Model simulated predictions of the pre- and post-diagnosis time course of the primary and cerebral disease. (A) Model-inferred growth kinetics of the primary tumor (in blue) and the brain metastases (in red), compared with data (circles). T0 = time of first cancer cell, T1 = time of diagnosis, T2 = detection time of the first brain metastasis. Only brain metastases that will become visible are shown. (B) Predicted size distribution of the brain metastases at diagnosis. (C) Predicted size distribution of the brain metastases at the time of clinical occurrence of the first one. Simulations performed with the discrete version of the model. PT = primary tumor, BM = brain metastasis. Time is in months from diagnosis.

Together, these results demonstrate the potential clinical utility of the model for prediction of the invisible BM, in order to inform therapeutic decision.

Generalization to a second patient

To test whether the dormancy model was generalizable, we used data from a second patient, which was not employed during the model development phase. Given the different histological type of the lung PT (squamous cell carcinoma), we adapted the doubling time accordingly (Table S1) and found a younger age of the PT of 2.1 years. Estimation of the log-kill parameter from the TGI PT model during therapy suffered from lack of identifiability, due to an estimated short duration of treatment effectiveness (see parameter \(\kappa \) in Table 2). Response of the PT to therapy was indeed characterized by a faster relapse (parameter α1), compared with the first patient. The qualitative structure of the model confirmed its descriptive power by being able to give an accurate description the BMs size dynamics (Figs S7 and 8), while the “basic” and “secondary dissemination” models were not (data not shown). Several parameters appeared to be patient-dependent, such as the dormancy duration \(\tau \), estimated to 171 days versus 133 days for the first patient. Due to the lower number of data points available for this patient, parameters identifiability was found worse, but still acceptable (Table 2).

Resulting clinical predictions were distinct (Fig. S8), emphasizing the patient-specific nature of BM dynamics. The first BM was clinically detected 14 months after diagnosis, but was predicted to have been disseminated 45 months prior to diagnosis. While for both patients cerebral dissemination had already occurred at the time of diagnosis, its extent was different with a much larger mass (>1,000 cells) for the first patient than for the second (8 cells). This is due to the long period of dormancy for patient 2, resulting in all 8 predicted BMs being still dormant at the time of diagnosis.

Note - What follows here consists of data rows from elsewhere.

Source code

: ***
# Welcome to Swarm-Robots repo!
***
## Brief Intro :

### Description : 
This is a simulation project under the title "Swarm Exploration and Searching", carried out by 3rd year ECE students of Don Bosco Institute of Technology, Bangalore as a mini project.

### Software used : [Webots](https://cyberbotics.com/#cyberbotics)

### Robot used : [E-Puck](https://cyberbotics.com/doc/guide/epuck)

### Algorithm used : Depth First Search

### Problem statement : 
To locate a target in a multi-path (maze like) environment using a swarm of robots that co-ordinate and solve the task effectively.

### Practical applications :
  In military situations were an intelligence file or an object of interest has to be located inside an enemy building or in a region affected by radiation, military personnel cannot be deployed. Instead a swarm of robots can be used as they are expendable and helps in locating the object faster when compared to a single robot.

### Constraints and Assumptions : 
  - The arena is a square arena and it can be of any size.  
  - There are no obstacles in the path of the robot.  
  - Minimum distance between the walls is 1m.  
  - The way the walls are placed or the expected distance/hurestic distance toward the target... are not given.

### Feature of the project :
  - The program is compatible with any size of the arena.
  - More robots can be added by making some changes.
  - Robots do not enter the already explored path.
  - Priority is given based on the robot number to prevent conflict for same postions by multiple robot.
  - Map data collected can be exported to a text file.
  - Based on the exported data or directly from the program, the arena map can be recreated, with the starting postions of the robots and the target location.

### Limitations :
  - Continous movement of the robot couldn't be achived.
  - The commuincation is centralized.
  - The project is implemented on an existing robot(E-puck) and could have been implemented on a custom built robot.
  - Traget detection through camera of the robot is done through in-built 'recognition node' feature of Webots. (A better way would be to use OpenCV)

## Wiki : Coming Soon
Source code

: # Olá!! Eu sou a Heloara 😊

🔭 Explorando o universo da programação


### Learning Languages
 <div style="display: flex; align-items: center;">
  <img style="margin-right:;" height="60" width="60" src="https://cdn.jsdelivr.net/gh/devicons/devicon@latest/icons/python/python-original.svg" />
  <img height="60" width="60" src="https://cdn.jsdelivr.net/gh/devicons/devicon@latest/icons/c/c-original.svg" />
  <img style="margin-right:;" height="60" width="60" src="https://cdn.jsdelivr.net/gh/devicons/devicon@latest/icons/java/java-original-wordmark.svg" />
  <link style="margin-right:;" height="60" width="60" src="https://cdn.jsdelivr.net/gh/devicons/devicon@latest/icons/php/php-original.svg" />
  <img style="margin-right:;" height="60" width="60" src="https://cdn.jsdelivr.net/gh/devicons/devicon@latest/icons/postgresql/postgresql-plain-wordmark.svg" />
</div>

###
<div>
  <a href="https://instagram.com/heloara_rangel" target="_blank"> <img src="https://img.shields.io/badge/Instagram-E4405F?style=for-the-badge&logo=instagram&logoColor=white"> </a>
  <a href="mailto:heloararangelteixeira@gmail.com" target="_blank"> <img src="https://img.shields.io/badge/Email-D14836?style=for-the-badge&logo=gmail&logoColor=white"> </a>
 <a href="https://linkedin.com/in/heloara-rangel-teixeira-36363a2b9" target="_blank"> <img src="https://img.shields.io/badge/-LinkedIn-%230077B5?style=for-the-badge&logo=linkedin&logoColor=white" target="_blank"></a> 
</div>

These results demonstrate the flexibility of our model, which is able to describe and predict distinct situations in terms of repartition of the metastatic burden into individual lesions.

Discussion

Using both population- and individual-level data of BM development in NSCLC, we have developed a general method based on biologically grounded computational models that allowed: 1) to infer the disease age from data on PT size and histology only, 2) to test multiple scenarios of metastatic dissemination and colonization against macroscopic data available in the clinic and 3) to infer times of BM initiations and number and size of invisible lesions during the clinical course of the disease.

Estimation of the duration of the pre-diagnosis PT growth phase has important implications, since BMs are more likely to have occurred for an old PT compared to a young one. Our results showed a significant difference whether considering exponential or Gompertz growth, which was consistent with previous findings48. Of note, our age estimates of 5.3 and 2.1 years-old are in relative agreement with the 3–4 years range found by others relying on a different method51.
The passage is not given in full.